Eine schwarz-grüne Koalition ist für Grünen-Chefin Ricarda Lang „auf jeden Fall eine Option“. Habecks radikale Transformation des Landes ist zwar gescheitert, aber von Einsicht bei den Grünen keine Spur. Darauf zu hoffen, Habeck, Lang und Konsorten fänden Anschluss an einen bürgerlich-liberalen Kurs, wäre naives Wunschdenken. Sie haben Marktwirtschaft nicht verstanden. Sie hassen zwar nicht Deutschland, aber sie hassen Wettbewerb, Wachstum und Wohlstand. Sie können gar nicht anders, als die Bürger bevormunden. Denn sie sind nach wie vor Ideologen, die nicht einsehen, dass es für die Bürger Wichtigeres gibt als Klimawandel. Die Grünen stehen für den ganzen woken Scheiß. Würde Merz mit den Grünen eine Regierung bilden, bliebe der grüne Kurs abwärts vielleicht nicht mehr ganz so steil, aber es würde Deutschlands Wohlstand noch immer aus der Kurve werfen. Noch im März waren für Merz die Grünen der „Hauptgegner“, jetzt will er eine Koalition mit den Giftgrünen nicht ausschließen. Zu seinen Gunsten kann allenfalls gemutmaßt werden, dass er für die SPD den Preis hochhalten will.

V.

Staatswirtschaft, Steuererhöhungen, Subventionen sind der Wesenskern der SPD-Politik. Die ehemalige Volkspartei der einfachen Leute hat die einfachen Leute verraten und verloren. Die SPD müsste sich erst einmal ihrer selbst besinnen und erneuern.

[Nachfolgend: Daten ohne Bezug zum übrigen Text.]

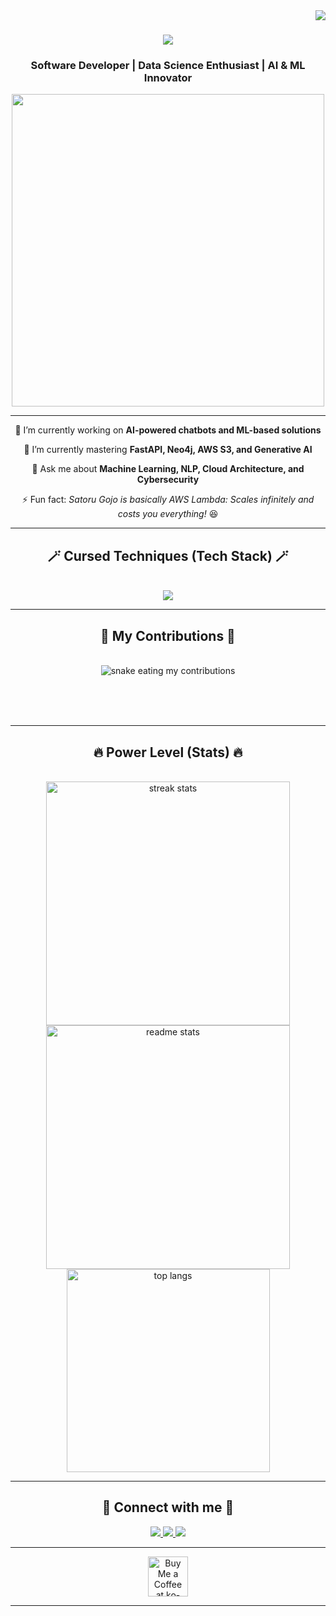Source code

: <img align="right" src="https://visitor-badge.laobi.icu/badge?page_id=akeel-ahamed.akeel-ahamed" />

<h1 align="center">
    <img src="https://readme-typing-svg.herokuapp.com/?font=Righteous&size=35&center=true&vCenter=true&width=500&height=70&duration=4000&lines=Domain+Expansion!+🔥;+I'm+Akeel+Ahamed!;" />
</h1>

<h3 align="center">Software Developer | Data Science Enthusiast | AI & ML Innovator</h3>

<p align="center">
    <img src="https://media.giphy.com/media/v1.Y2lkPTc5MGI3NjExdWFjMWdsbGlycXludG5mbGdmdjlkaHRjbDJuMDFvN3hveGltZTF5YiZlcD12MV9naWZzX3NlYXJjaCZjdD1n/QpVUMRUJGokfqXyfa1/giphy.gif" width="500" />
</p>

---

<div align="center">

🔭 I’m currently working on **AI-powered chatbots and ML-based solutions**

🌱 I’m currently mastering **FastAPI, Neo4j, AWS S3, and Generative AI**

💬 Ask me about **Machine Learning, NLP, Cloud Architecture, and Cybersecurity**

⚡ Fun fact: *Satoru Gojo is basically AWS Lambda: Scales infinitely and costs you everything!* 😆

</div>

---

<h2 align="center">🪄 Cursed Techniques (Tech Stack) 🪄</h2>
<br/>
<div align="center">
    <img src="https://skillicons.dev/icons?i=python,tensorflow,pytorch,fastapi,neo4j,mysql,aws,react,figma,docker,kubernetes" /><br>
</div>

---

<div align="center">
  <h2>🐍 My Contributions 🐍</h2>
  <br>
  <img alt="snake eating my contributions" src="https://raw.githubusercontent.com/akeel-ahamed/akeel-ahamed/output/github-contribution-grid-snake.svg" />
  
  <br/><br/><br/>
</div>

---

<h2 align="center">🔥 Power Level (Stats) 🔥</h2>
<br>
<div align=center>
  <img width=390 src="https://github-readme-streak-stats.herokuapp.com/?user=akeel-ahamed&count_private=true&theme=tokyonight&border_radius=10" alt="streak stats"/>
  <img width=390 src="https://github-readme-stats.vercel.app/api?username=akeel-ahamed&count_private=true&show_icons=true&theme=tokyonight&border_radius=10" alt="readme stats" />
  <br/>
  <img width=325 align="center" src="https://github-readme-stats.vercel.app/api/top-langs/?username=akeel-ahamed&hide=HTML&langs_count=8&layout=compact&theme=tokyonight&border_radius=10&size_weight=0.5&count_weight=0.5&exclude_repo=github-readme-stats" alt="top langs" />
</div>

---

<h2 align="center">🔗 Connect with me 🔗</h2>

<div align="center"> 
  <a href="mailto:akeelahamed@gmail.com">
    <img src="https://img.shields.io/badge/Gmail-333333?style=for-the-badge&logo=gmail&logoColor=red" />
  </a>
  <a href="https://linkedin.com/in/akeel-ahamed" target="_blank">
    <img src="https://img.shields.io/badge/LinkedIn-0077B5?style=for-the-badge&logo=linkedin&logoColor=white" target="_blank" />
  </a>
  <a href="https://akeel-portfolio.com" target="_blank">
     <img src="https://img.shields.io/badge/Portfolio-FF5722?style=for-the-badge&logo=google-chrome&logoColor=white" target="_blank" />
  </a>
</div>

---

<div align="center">
<a href='https://ko-fi.com/V7V4RAK9C' target='_blank'><img height='64' style='border:0px;height:64px;' src='https://storage.ko-fi.com/cdn/kofi1.png?v=3' border='0' alt='Buy Me a Coffee at ko-fi.com' /></a>
</div>

---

An der Regierung klappt das nicht. Das hätte die Partei im Sturzflug auch nicht verdient. Der schwache Schwätzer Scholz ist für Merz der leichteste Gegner. Aber dann muss er auch Wahlkampf gegen ihn führen. Das Risiko, es mit ihm nach der Wahl zu tun zu bekommen, ist gering. Bei den Sondierungsgesprächen werden andere das Wort führen. Klingbeil, Pistorius, Kühnert, eine Frau wird auch dabei sein, vielleicht Faeser (grauenhafte Vorstellung). Aber grauenhafter sind Habeck, Baerbock und Lang als selbsternannte Erziehungsberechtigte der deutschen Bürger.

VI.

Fazit: Aus diesem Dilemma kommt Merz, oder wer auch immer Scholz im Amt nachfolgen wird, nicht heraus. Die Union kann und muss sich liberalen und konservativen Wählern öffnen, darf aber keine Koalition mit Rechtsaußen eingehen. Deshalb dürfte sie auch kein Bündnis mit Links-Grün oder Grün-Links in Aussicht stellen. Blöde Sache, so eine Demokratie. Es gäbe eine Lösung, zumindest theoretisch: Merz bildet eine Minderheitsregierung, sucht sich seine Mehrheiten von Fall zu Fall – dann darf er die fallweise Zustimmung der AfD nicht verschmähen. Dann verliert er zwar womöglich schneller die Macht, doch wenigstens wissen die Wähler dann, wofür die Union steht – und fällt. Gut für das Land wäre es auch. Aber dazu müsste Merz erst einmal mit der Mehrheit des Bundestags zum Kanzler gewählt werden – und nicht nur von Union und AfD. Wie auch immer man es betrachtet: Das Dilemma bleibt.